▸ **Problem details**: In the data that follows, find the line with "4. Selecione **Geração"; transcribe it, every later line up to the one with "5. Clique em", and that line as well, exactly and with no others.

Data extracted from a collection
++++++++
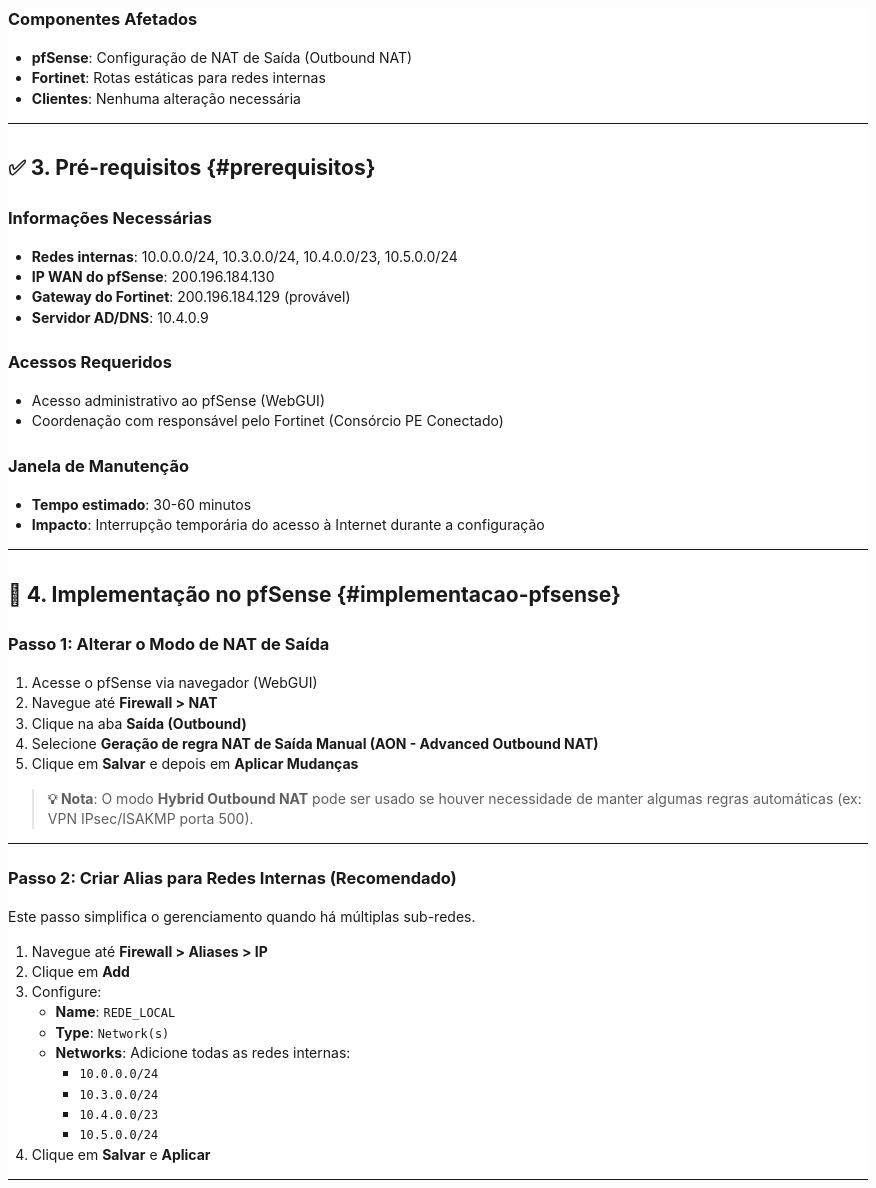 ### Componentes Afetados

- **pfSense**: Configuração de NAT de Saída (Outbound NAT)
- **Fortinet**: Rotas estáticas para redes internas
- **Clientes**: Nenhuma alteração necessária

---

## ✅ 3. Pré-requisitos {#prerequisitos}

### Informações Necessárias

- **Redes internas**: 10.0.0.0/24, 10.3.0.0/24, 10.4.0.0/23, 10.5.0.0/24
- **IP WAN do pfSense**: 200.196.184.130
- **Gateway do Fortinet**: 200.196.184.129 (provável)
- **Servidor AD/DNS**: 10.4.0.9

### Acessos Requeridos

- Acesso administrativo ao pfSense (WebGUI)
- Coordenação com responsável pelo Fortinet (Consórcio PE Conectado)

### Janela de Manutenção

- **Tempo estimado**: 30-60 minutos
- **Impacto**: Interrupção temporária do acesso à Internet durante a configuração

---

## 🔧 4. Implementação no pfSense {#implementacao-pfsense}

### Passo 1: Alterar o Modo de NAT de Saída

1. Acesse o pfSense via navegador (WebGUI)
2. Navegue até **Firewall > NAT**
3. Clique na aba **Saída (Outbound)**
4. Selecione **Geração de regra NAT de Saída Manual (AON - Advanced Outbound NAT)**
5. Clique em **Salvar** e depois em **Aplicar Mudanças**

> **💡 Nota**: O modo **Hybrid Outbound NAT** pode ser usado se houver necessidade de manter algumas regras automáticas (ex: VPN IPsec/ISAKMP porta 500).

---

### Passo 2: Criar Alias para Redes Internas (Recomendado)

Este passo simplifica o gerenciamento quando há múltiplas sub-redes.

1. Navegue até **Firewall > Aliases > IP**
2. Clique em **Add**
3. Configure:
   - **Name**: `REDE_LOCAL`
   - **Type**: `Network(s)`
   - **Networks**: Adicione todas as redes internas:
     - `10.0.0.0/24`
     - `10.3.0.0/24`
     - `10.4.0.0/23`
     - `10.5.0.0/24`
4. Clique em **Salvar** e **Aplicar**

---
++++++++
▸ **Answer section**:
4. Selecione **Geração de regra NAT de Saída Manual (AON - Advanced Outbound NAT)**
5. Clique em **Salvar** e depois em **Aplicar Mudanças**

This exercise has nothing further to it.